Plain-text document sources:
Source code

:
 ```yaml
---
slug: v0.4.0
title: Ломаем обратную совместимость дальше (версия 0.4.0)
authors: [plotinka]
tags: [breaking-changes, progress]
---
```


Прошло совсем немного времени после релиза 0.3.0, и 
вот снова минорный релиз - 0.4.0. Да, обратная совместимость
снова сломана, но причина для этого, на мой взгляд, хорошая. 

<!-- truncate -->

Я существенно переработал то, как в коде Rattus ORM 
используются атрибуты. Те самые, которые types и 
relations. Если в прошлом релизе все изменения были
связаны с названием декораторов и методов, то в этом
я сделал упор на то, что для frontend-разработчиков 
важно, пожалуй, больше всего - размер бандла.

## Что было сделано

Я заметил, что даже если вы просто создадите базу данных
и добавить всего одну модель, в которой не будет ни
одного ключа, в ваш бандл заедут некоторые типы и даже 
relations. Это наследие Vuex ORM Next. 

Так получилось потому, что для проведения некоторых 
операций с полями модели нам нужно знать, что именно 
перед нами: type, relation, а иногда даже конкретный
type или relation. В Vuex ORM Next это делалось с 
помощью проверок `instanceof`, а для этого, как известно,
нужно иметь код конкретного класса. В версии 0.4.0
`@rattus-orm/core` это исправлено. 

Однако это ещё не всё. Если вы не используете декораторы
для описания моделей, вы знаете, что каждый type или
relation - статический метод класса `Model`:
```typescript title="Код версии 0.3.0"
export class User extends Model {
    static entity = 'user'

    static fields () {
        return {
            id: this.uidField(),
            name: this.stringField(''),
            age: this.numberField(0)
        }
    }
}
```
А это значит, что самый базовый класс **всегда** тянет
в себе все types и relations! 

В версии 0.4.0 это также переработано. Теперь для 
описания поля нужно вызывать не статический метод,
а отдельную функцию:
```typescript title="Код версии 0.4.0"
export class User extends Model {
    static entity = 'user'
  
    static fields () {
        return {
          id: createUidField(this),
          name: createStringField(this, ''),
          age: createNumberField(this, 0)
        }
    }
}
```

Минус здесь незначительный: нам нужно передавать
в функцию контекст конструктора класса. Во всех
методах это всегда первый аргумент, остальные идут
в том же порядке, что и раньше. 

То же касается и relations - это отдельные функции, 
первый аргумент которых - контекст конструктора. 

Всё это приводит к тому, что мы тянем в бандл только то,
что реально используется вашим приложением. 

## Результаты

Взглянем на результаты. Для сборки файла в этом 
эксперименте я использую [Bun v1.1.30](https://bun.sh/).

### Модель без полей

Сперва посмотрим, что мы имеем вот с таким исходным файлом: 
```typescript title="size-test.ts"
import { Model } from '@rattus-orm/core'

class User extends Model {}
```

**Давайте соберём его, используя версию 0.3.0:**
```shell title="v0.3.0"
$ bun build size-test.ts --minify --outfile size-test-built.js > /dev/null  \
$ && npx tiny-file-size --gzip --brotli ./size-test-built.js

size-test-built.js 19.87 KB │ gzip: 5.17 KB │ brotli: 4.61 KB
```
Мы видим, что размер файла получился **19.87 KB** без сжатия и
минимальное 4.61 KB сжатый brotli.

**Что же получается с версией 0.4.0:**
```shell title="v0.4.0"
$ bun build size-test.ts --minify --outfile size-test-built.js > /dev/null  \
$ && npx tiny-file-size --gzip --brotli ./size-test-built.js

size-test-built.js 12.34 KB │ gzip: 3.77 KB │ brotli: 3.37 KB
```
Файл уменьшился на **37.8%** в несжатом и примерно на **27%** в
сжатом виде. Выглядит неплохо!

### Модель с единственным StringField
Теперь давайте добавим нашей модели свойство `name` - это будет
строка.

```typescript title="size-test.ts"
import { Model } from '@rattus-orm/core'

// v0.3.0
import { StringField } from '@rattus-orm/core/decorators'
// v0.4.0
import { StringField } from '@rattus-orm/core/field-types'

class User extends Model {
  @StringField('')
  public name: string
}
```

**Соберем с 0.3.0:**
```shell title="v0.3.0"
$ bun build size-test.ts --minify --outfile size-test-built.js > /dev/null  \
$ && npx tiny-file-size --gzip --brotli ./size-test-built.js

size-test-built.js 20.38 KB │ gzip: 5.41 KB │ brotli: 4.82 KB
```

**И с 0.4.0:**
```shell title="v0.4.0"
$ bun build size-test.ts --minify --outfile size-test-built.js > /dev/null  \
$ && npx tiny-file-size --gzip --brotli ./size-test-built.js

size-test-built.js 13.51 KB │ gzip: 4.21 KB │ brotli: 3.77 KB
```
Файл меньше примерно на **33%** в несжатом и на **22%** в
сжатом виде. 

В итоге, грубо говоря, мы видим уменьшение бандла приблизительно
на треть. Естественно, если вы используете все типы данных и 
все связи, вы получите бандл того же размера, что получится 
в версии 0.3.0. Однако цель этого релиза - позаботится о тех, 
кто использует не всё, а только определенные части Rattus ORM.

PROBLEM: Print all of the entries exactly, leaving nothing out.

EXERCISE RESPONSE:
Source code

:
 ```yaml
---
slug: v0.4.0
title: Ломаем обратную совместимость дальше (версия 0.4.0)
authors: [plotinka]
tags: [breaking-changes, progress]
---
```


Прошло совсем немного времени после релиза 0.3.0, и 
вот снова минорный релиз - 0.4.0. Да, обратная совместимость
снова сломана, но причина для этого, на мой взгляд, хорошая. 

<!-- truncate -->

Я существенно переработал то, как в коде Rattus ORM 
используются атрибуты. Те самые, которые types и 
relations. Если в прошлом релизе все изменения были
связаны с названием декораторов и методов, то в этом
я сделал упор на то, что для frontend-разработчиков 
важно, пожалуй, больше всего - размер бандла.

## Что было сделано

Я заметил, что даже если вы просто создадите базу данных
и добавить всего одну модель, в которой не будет ни
одного ключа, в ваш бандл заедут некоторые типы и даже 
relations. Это наследие Vuex ORM Next. 

Так получилось потому, что для проведения некоторых 
операций с полями модели нам нужно знать, что именно 
перед нами: type, relation, а иногда даже конкретный
type или relation. В Vuex ORM Next это делалось с 
помощью проверок `instanceof`, а для этого, как известно,
нужно иметь код конкретного класса. В версии 0.4.0
`@rattus-orm/core` это исправлено. 

Однако это ещё не всё. Если вы не используете декораторы
для описания моделей, вы знаете, что каждый type или
relation - статический метод класса `Model`:
```typescript title="Код версии 0.3.0"
export class User extends Model {
    static entity = 'user'

    static fields () {
        return {
            id: this.uidField(),
            name: this.stringField(''),
            age: this.numberField(0)
        }
    }
}
```
А это значит, что самый базовый класс **всегда** тянет
в себе все types и relations! 

В версии 0.4.0 это также переработано. Теперь для 
описания поля нужно вызывать не статический метод,
а отдельную функцию:
```typescript title="Код версии 0.4.0"
export class User extends Model {
    static entity = 'user'
  
    static fields () {
        return {
          id: createUidField(this),
          name: createStringField(this, ''),
          age: createNumberField(this, 0)
        }
    }
}
```

Минус здесь незначительный: нам нужно передавать
в функцию контекст конструктора класса. Во всех
методах это всегда первый аргумент, остальные идут
в том же порядке, что и раньше. 

То же касается и relations - это отдельные функции, 
первый аргумент которых - контекст конструктора. 

Всё это приводит к тому, что мы тянем в бандл только то,
что реально используется вашим приложением. 

## Результаты

Взглянем на результаты. Для сборки файла в этом 
эксперименте я использую [Bun v1.1.30](https://bun.sh/).

### Модель без полей

Сперва посмотрим, что мы имеем вот с таким исходным файлом: 
```typescript title="size-test.ts"
import { Model } from '@rattus-orm/core'

class User extends Model {}
```

**Давайте соберём его, используя версию 0.3.0:**
```shell title="v0.3.0"
$ bun build size-test.ts --minify --outfile size-test-built.js > /dev/null  \
$ && npx tiny-file-size --gzip --brotli ./size-test-built.js

size-test-built.js 19.87 KB │ gzip: 5.17 KB │ brotli: 4.61 KB
```
Мы видим, что размер файла получился **19.87 KB** без сжатия и
минимальное 4.61 KB сжатый brotli.

**Что же получается с версией 0.4.0:**
```shell title="v0.4.0"
$ bun build size-test.ts --minify --outfile size-test-built.js > /dev/null  \
$ && npx tiny-file-size --gzip --brotli ./size-test-built.js

size-test-built.js 12.34 KB │ gzip: 3.77 KB │ brotli: 3.37 KB
```
Файл уменьшился на **37.8%** в несжатом и примерно на **27%** в
сжатом виде. Выглядит неплохо!

### Модель с единственным StringField
Теперь давайте добавим нашей модели свойство `name` - это будет
строка.

```typescript title="size-test.ts"
import { Model } from '@rattus-orm/core'

// v0.3.0
import { StringField } from '@rattus-orm/core/decorators'
// v0.4.0
import { StringField } from '@rattus-orm/core/field-types'

class User extends Model {
  @StringField('')
  public name: string
}
```

**Соберем с 0.3.0:**
```shell title="v0.3.0"
$ bun build size-test.ts --minify --outfile size-test-built.js > /dev/null  \
$ && npx tiny-file-size --gzip --brotli ./size-test-built.js

size-test-built.js 20.38 KB │ gzip: 5.41 KB │ brotli: 4.82 KB
```

**И с 0.4.0:**
```shell title="v0.4.0"
$ bun build size-test.ts --minify --outfile size-test-built.js > /dev/null  \
$ && npx tiny-file-size --gzip --brotli ./size-test-built.js

size-test-built.js 13.51 KB │ gzip: 4.21 KB │ brotli: 3.77 KB
```
Файл меньше примерно на **33%** в несжатом и на **22%** в
сжатом виде. 

В итоге, грубо говоря, мы видим уменьшение бандла приблизительно
на треть. Естественно, если вы используете все типы данных и 
все связи, вы получите бандл того же размера, что получится 
в версии 0.3.0. Однако цель этого релиза - позаботится о тех, 
кто использует не всё, а только определенные части Rattus ORM.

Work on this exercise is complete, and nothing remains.